País ficou atrás, no ano passado, até de nações que atravessam grave crise, como a Ucrânia e a Grécia

Por: Fernanda Nunes / Vinícius Neder

 

A recessão colocou o Brasil na última posição no ranking dos 39 países que já divulgaram o Produto Interno Bruto (PIB) de 2016. Com a contração de 3,6% do ano passado, ficou atrás de nações que enfrentam graves crises, como a Ucrânia, que cresceu 2%, e a Grécia, cuja economia avançou 0,3%, segundo levantamento da agência de risco Austin Rating.

O desempenho negativo do Brasil poderia ser superado pela Venezuela, também em grave crise, e que vem atrasando a divulgação de dados econômicos, lembrou Alex Agostini, economista-chefe da agência. No ranking de 39 países, a Rússia foi a única a acompanhar o Brasil no território negativo, com queda de 0,8% no PIB.

Para Agostini, a comparação internacional mostra que a recessão brasileira foi causada por fatores internos, como erros da política econômica e a crise política. A saída para o País é seguir no ajuste fiscal, incluindo a reforma da Previdência. “A Grécia, para voltar a crescer, fez um ajuste fiscal muito profundo e mexeu na Previdência.”

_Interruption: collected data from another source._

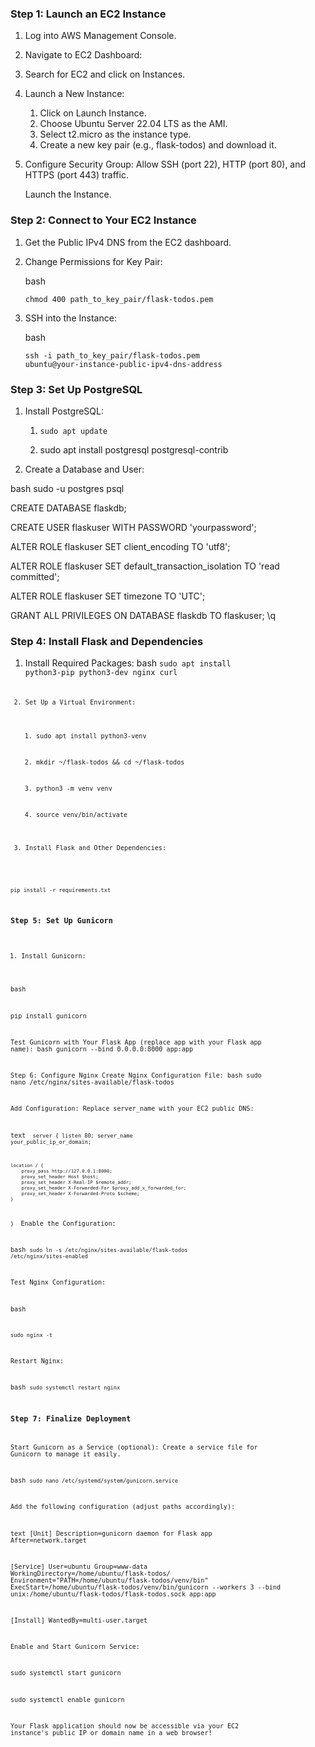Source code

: 
### Step 1: Launch an EC2 Instance

1. Log into AWS Management Console.
2. Navigate to EC2 Dashboard:

3. Search for EC2 and click on Instances.

4. Launch a New Instance:

    1. Click on Launch Instance.
    2.  Choose Ubuntu Server 22.04 LTS as the AMI.
    3. Select t2.micro as the instance type.
    4. Create a new key pair (e.g., flask-todos) and download it.

5. Configure Security Group:
    Allow SSH (port 22), HTTP (port 80), and HTTPS (port 443) traffic.

    Launch the Instance.

### Step 2: Connect to Your EC2 Instance

1. Get the Public IPv4 DNS from the EC2 dashboard.

2. Change Permissions for Key Pair:

    bash

    <code>chmod 400 path_to_key_pair/flask-todos.pem</code>

3. SSH into the Instance:

    bash

    <code>ssh -i path_to_key_pair/flask-todos.pem ubuntu@your-instance-public-ipv4-dns-address</code>


### Step 3: Set Up PostgreSQL
1. Install PostgreSQL:
    1. <code>sudo apt update</code>

    2. sudo apt install postgresql postgresql-contrib


2. Create a Database and User:

bash
sudo -u postgres psql

CREATE DATABASE flaskdb;

CREATE USER flaskuser WITH PASSWORD 'yourpassword';

ALTER ROLE flaskuser SET client_encoding TO 'utf8';

ALTER ROLE flaskuser SET default_transaction_isolation TO 'read committed';

ALTER ROLE flaskuser SET timezone TO 'UTC';

GRANT ALL PRIVILEGES ON DATABASE flaskdb TO flaskuser;
\q



### Step 4: Install Flask and Dependencies

1. Install Required Packages:
    bash
    <code>sudo apt install python3-pip python3-dev nginx curl<code>

2. Set Up a Virtual Environment:
    1. sudo apt install python3-venv

    2. mkdir ~/flask-todos && cd ~/flask-todos

    3. python3 -m venv venv

    4. source venv/bin/activate

3. Install Flask and Other Dependencies:

<code>pip install -r requirements.txt</code>

### Step 5: Set Up Gunicorn
1. Install Gunicorn:

bash

pip install gunicorn

Test Gunicorn with Your Flask App (replace app with your Flask app name):
bash
gunicorn --bind 0.0.0.0:8000 app:app


Step 6: Configure Nginx
Create Nginx Configuration File:
bash
sudo nano /etc/nginx/sites-available/flask-todos

Add Configuration:
Replace server_name with your EC2 public DNS:

text
<code>
server {
    listen 80;
    server_name your_public_ip_or_domain;

    location / {
        proxy_pass http://127.0.0.1:8000;
        proxy_set_header Host $host;
        proxy_set_header X-Real-IP $remote_addr;
        proxy_set_header X-Forwarded-For $proxy_add_x_forwarded_for;
        proxy_set_header X-Forwarded-Proto $scheme;
    }
}
</code>
Enable the Configuration:

bash
<code>sudo ln -s /etc/nginx/sites-available/flask-todos /etc/nginx/sites-enabled</code>

Test Nginx Configuration:

bash

<code>sudo nginx -t</code>

Restart Nginx:

bash
<code>sudo systemctl restart nginx</code>

### Step 7: Finalize Deployment
Start Gunicorn as a Service (optional):
Create a service file for Gunicorn to manage it easily.

bash
<code>sudo nano /etc/systemd/system/gunicorn.service</code>

Add the following configuration (adjust paths accordingly):

text
[Unit]
Description=gunicorn daemon for Flask app
After=network.target

[Service]
User=ubuntu
Group=www-data
WorkingDirectory=/home/ubuntu/flask-todos/
Environment="PATH=/home/ubuntu/flask-todos/venv/bin"
ExecStart=/home/ubuntu/flask-todos/venv/bin/gunicorn --workers 3 --bind unix:/home/ubuntu/flask-todos/flask-todos.sock app:app

[Install]
WantedBy=multi-user.target

Enable and Start Gunicorn Service:

sudo systemctl start gunicorn

sudo systemctl enable gunicorn

Your Flask application should now be accessible via your EC2 instance's public IP or domain name in a web browser!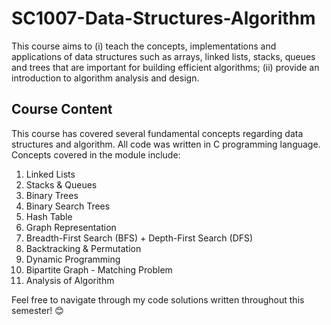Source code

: # SC1007-Data-Structures-Algorithm
This course aims to (i) teach the concepts, implementations and applications of data structures such as arrays, linked lists, stacks, queues and trees that are important for building efficient algorithms; (ii) provide an introduction to algorithm analysis and design. 

## Course Content
This course has covered several fundamental concepts regarding data structures and algorithm. All code was written in C programming language. Concepts covered in the module include:

1. Linked Lists
2. Stacks & Queues
3. Binary Trees
4. Binary Search Trees
5. Hash Table
6. Graph Representation
7. Breadth-First Search (BFS) + Depth-First Search (DFS)
8. Backtracking & Permutation
9. Dynamic Programming
10. Bipartite Graph - Matching Problem
11. Analysis of Algorithm

Feel free to navigate through my code solutions written throughout this semester! 😊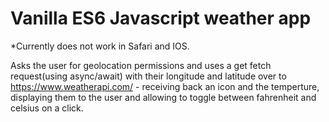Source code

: # Vanilla ES6 Javascript weather app
*Currently does not work in Safari and IOS.

Asks the user for geolocation permissions and uses a get fetch request(using async/await) with their longitude and latitude over to https://www.weatherapi.com/ -
receiving back an icon and the temperture, displaying them to the user and allowing to toggle between fahrenheit and celsius on a click.
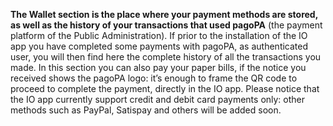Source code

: **The Wallet section is the place where your payment methods are stored, as well as the history of your transactions that used pagoPA** (the payment platform of the Public Administration). If prior to the installation of the IO app you have completed some payments with pagoPA, as authenticated user, you will then find here the complete history of all the transactions you made.
In this section you can also pay your paper bills, if the notice you received shows the pagoPA logo: it’s enough to frame the QR code to proceed to complete the payment, directly in the IO app.
Please notice that the IO app currently support credit and debit card payments only: other methods such as PayPal, Satispay and others will be added soon.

Como a crise tem motivações internas, o crescimento da economia mundial não deve contribuir para a recuperação brasileira, segundo o presidente da Associação de Comércio Exterior do Brasil (AEB), José Augusto de Castro. Ainda que as economias da China (6,7%) e dos EUA (1,6%), principais destinos da produção brasileira, tenham crescido, o Brasil precisa arrumar a casa para tomar proveito da retomada mundial. “Não há nada a comemorar, temos de esquecer 2016. É um passado que nos assusta”,disse.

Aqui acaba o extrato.